Marketplace Realities: Opportunities for Stable Value

Addressing the SVIA’s annual Fall Forum 2012 in Washington, D.C., Eric Levy, senior vice president, Product Solutions Management for Lincoln Financial Group, declared that for many retirement plan participants, the investment landscape now appears dramatically more risky than it did five years ago.

Following the stock market crash that began in 2007, he noted, nearly a third of the participants in defined contribution plans who were nearing retirement age either reallocated money to more conservative investments and/or postponed their retirement date.

Stable value products already play a meaningful role in defined contribution plans. The approximately $646 billion held in stable value funds accounts for about 14 percent of the total assets in those retirement savings plans. But given the evolving challenges facing investors and retirement plan sponsors, the stable value industry could do more to ensure that its products remain an attractive investment option for retirement plan participants, said Levy.

It isn’t only those workers in their 50s and 60s who have become more conservative. About 20 percent of the 55 million “Generation X” workers born between 1965 and 1977 have no money allocated to equities in their defined contribution plans. And 40 percent of the 77 million Americans in Generation Y, born between 1978 and 1995, agree that they will “never feel comfortable investing in the stock market.”
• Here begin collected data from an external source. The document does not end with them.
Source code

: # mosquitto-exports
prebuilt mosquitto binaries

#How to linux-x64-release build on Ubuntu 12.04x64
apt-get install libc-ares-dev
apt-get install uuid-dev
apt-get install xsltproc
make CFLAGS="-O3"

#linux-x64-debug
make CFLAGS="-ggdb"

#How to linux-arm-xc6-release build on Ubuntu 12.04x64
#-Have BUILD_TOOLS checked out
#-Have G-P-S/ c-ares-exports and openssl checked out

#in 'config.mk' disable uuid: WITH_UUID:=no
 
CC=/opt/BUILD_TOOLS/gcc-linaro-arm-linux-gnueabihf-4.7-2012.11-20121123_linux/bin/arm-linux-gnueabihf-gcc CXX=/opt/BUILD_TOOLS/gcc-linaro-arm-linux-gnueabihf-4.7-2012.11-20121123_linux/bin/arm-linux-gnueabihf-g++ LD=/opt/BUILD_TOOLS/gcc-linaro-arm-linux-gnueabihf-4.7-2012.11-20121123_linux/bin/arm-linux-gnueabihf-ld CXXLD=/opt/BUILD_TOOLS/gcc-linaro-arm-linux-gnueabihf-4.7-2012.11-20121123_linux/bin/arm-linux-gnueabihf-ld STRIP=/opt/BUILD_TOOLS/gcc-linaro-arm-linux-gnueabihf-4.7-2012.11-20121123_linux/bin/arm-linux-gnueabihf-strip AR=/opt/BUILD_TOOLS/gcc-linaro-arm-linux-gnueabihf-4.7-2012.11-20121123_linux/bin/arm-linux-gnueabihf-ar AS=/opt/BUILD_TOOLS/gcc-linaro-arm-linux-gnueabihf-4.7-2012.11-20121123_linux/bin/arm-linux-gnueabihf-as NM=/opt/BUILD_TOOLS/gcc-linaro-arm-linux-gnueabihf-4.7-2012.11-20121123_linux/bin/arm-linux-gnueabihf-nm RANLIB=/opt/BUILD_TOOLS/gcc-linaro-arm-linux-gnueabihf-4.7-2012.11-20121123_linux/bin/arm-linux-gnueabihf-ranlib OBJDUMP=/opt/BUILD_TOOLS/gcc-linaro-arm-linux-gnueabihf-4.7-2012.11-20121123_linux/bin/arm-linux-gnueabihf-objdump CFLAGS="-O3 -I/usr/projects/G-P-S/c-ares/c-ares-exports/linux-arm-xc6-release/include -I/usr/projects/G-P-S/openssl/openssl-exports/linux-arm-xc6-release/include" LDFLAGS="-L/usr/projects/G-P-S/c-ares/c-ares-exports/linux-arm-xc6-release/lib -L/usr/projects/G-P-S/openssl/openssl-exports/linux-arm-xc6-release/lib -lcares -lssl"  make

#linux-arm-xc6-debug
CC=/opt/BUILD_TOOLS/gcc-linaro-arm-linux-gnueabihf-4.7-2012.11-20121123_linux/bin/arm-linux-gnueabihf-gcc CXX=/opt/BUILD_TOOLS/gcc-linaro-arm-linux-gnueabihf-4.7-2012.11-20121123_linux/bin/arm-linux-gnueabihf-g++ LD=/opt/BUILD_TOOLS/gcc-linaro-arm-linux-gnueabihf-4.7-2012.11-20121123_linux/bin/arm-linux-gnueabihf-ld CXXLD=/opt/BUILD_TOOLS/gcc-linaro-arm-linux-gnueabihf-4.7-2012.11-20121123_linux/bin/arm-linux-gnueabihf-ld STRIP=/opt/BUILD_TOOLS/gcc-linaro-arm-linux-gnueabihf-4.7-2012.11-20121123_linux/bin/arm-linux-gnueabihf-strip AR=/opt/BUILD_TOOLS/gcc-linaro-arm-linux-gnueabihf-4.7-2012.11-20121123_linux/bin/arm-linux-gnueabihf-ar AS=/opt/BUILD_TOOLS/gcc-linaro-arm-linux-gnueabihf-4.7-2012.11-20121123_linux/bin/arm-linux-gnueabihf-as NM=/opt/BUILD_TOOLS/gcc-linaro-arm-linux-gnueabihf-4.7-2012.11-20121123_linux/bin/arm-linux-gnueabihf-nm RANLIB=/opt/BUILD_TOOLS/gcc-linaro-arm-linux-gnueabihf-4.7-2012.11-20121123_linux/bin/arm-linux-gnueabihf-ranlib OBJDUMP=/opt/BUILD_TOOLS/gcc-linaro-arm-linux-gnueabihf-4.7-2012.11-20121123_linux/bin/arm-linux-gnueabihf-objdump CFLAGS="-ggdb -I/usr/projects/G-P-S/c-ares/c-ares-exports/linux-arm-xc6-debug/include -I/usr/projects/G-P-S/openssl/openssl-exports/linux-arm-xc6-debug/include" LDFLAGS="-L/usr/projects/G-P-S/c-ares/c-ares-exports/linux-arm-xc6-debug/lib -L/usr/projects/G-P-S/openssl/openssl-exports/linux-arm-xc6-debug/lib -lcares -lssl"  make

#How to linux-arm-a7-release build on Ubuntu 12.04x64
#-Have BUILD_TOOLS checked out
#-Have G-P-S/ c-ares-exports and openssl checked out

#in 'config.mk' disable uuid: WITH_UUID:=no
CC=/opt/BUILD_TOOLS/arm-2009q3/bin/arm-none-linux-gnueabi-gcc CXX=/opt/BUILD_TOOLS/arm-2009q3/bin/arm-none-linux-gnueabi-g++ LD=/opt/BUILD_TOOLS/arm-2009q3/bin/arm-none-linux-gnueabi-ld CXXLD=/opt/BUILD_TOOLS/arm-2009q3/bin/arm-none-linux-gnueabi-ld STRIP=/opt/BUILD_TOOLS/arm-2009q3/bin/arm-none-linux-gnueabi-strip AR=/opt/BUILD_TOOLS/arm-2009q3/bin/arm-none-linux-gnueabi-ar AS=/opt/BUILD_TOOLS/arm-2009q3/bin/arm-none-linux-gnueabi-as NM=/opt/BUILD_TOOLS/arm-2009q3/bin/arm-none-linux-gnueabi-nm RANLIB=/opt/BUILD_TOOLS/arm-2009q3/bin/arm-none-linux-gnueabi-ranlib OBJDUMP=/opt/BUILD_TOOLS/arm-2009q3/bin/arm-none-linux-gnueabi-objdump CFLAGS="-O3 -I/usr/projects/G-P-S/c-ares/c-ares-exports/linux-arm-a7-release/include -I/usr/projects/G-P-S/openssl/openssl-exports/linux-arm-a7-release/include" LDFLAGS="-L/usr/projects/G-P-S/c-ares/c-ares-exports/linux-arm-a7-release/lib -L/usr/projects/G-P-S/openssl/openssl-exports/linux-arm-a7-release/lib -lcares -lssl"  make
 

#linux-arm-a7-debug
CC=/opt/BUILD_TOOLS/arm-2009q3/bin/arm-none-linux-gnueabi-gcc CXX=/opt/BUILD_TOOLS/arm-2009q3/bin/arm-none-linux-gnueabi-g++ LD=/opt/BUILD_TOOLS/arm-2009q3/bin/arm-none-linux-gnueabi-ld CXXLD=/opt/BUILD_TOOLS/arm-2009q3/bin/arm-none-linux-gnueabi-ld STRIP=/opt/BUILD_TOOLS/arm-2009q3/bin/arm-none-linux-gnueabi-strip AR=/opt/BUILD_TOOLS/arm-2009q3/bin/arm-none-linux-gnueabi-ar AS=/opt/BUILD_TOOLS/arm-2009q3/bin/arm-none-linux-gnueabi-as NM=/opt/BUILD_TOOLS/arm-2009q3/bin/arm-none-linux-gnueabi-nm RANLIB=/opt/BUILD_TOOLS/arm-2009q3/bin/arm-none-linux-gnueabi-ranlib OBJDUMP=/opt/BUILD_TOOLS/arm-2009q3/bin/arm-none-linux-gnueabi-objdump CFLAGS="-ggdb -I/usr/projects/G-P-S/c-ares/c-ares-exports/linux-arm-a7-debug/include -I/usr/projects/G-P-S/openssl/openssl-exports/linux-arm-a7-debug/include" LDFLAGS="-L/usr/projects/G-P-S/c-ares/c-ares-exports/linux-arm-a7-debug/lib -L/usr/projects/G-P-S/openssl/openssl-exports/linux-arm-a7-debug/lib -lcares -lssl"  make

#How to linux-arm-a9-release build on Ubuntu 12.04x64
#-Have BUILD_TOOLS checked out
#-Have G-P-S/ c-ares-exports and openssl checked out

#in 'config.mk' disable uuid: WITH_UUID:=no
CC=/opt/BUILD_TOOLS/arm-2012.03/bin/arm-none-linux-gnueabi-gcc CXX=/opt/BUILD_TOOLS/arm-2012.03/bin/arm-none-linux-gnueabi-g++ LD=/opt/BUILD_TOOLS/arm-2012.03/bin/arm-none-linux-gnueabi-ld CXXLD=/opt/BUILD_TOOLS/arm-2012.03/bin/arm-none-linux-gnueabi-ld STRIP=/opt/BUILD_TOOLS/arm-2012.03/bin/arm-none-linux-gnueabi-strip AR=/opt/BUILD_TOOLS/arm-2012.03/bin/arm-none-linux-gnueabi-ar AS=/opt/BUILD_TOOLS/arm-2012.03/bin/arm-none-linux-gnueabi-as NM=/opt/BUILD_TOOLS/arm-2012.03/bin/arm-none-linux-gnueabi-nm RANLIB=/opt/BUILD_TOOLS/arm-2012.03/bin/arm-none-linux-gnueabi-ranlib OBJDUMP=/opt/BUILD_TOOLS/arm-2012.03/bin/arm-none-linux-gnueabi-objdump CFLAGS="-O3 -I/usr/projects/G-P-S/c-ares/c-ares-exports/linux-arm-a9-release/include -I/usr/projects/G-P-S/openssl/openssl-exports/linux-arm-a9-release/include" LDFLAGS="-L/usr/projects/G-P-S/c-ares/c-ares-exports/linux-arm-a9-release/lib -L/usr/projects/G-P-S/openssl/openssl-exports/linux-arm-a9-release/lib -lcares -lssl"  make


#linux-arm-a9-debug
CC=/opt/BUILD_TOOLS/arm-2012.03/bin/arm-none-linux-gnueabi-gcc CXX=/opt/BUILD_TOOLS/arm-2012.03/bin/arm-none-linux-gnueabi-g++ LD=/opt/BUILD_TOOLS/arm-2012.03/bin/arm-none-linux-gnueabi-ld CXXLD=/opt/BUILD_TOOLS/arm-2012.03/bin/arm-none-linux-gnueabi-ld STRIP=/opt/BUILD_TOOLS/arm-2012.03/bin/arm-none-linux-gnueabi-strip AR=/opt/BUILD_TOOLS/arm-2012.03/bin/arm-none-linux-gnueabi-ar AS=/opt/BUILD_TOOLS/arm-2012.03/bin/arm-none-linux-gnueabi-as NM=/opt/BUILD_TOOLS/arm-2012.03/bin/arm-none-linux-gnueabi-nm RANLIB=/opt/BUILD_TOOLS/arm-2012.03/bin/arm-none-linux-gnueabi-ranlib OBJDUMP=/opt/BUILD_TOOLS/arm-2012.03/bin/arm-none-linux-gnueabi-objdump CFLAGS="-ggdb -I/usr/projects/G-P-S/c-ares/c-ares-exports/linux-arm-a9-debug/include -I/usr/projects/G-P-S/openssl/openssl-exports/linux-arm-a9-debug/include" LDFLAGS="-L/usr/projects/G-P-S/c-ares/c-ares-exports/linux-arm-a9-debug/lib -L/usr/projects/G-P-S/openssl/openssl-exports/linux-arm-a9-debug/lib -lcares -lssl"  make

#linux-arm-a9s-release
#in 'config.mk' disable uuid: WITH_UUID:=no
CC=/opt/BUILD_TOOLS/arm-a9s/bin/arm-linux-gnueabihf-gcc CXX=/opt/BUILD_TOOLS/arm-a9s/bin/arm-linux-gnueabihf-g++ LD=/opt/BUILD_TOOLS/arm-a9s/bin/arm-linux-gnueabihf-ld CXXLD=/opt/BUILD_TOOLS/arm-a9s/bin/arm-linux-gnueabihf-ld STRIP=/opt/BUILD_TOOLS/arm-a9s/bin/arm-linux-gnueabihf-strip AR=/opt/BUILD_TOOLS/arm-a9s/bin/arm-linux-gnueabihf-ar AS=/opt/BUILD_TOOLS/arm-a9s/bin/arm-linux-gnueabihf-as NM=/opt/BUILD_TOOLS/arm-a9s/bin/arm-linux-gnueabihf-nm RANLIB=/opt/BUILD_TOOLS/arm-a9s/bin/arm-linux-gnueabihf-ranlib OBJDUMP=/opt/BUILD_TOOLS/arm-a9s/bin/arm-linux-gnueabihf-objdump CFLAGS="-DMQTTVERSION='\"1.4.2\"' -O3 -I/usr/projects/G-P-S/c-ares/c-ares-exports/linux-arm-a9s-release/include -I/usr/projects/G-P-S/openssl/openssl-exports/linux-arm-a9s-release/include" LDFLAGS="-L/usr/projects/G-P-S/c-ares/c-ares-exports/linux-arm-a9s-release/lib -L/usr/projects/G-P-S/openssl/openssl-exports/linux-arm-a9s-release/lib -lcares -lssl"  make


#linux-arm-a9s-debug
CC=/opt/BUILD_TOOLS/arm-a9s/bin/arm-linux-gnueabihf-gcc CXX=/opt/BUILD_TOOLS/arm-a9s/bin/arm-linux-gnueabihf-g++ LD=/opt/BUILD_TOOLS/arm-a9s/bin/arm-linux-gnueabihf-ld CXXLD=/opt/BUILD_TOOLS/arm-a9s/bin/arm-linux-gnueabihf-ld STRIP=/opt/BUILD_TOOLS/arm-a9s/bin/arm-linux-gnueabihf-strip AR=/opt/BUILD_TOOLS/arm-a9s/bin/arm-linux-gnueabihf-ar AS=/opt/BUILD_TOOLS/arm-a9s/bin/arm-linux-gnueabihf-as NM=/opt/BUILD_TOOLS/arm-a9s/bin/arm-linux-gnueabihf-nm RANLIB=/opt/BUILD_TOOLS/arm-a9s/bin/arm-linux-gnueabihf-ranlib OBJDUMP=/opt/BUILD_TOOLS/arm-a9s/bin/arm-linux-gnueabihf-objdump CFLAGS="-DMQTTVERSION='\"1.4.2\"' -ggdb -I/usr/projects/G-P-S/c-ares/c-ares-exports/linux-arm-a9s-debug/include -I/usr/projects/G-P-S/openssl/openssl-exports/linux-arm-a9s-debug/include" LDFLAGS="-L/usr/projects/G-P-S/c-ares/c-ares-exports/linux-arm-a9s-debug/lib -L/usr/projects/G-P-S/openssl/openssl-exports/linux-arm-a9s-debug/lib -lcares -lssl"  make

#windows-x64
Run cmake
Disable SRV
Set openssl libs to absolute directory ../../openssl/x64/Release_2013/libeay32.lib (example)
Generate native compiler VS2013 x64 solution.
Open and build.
This would seem to present an opportunity for the stable value industry, which offers a conservative investment product providing principal preservation and stable returns. But, Levy said, to fully capitalize on that opportunity the industry will have to do a better job of explaining to investors, in plain English, what stable value is and how it can help them achieve their retirement savings goals. Educational programs provided by plan providers have changed over the past decade, Levy acknowledged, but he contended that they haven’t evolved enough to demystify for plan participants what can be a fairly complex product.
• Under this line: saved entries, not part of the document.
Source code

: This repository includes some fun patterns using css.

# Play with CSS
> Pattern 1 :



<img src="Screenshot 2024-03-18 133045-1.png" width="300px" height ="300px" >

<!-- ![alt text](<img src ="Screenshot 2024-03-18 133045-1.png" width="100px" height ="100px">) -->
In addition to doing a better job of educating plan participants, Levy said the industry also will have to do a better job of making plan sponsors aware of stable value, and of helping plan sponsors understand its benefits and challenges—particularly among small and mid-size plans. The industry also needs to differentiate stable value from its competitors, he said, especially as other products are introduced that attempt to manage investment-return volatility. He also advised that it should work hard to make sure stable value products are included in asset-allocation solutions offered to 401(k) plan participants, such as target-date funds, managed accounts and advice platforms.

Finally, Levy said, the stable value industry may want to consider asking the Department of Labor to reconsider what qualifies as a “qualified default investment alternative,” or QDIA, to include stable value products. Right now, target-date funds are by far the most popular QDIAs. The time for revisiting the issue could be right, he said, given that “target-date funds, off-the-shelf, have not necessarily worked to the advantage of (plan) participants, and given that we (the stable value industry) have created some good returns on a risk-adjusted basis.”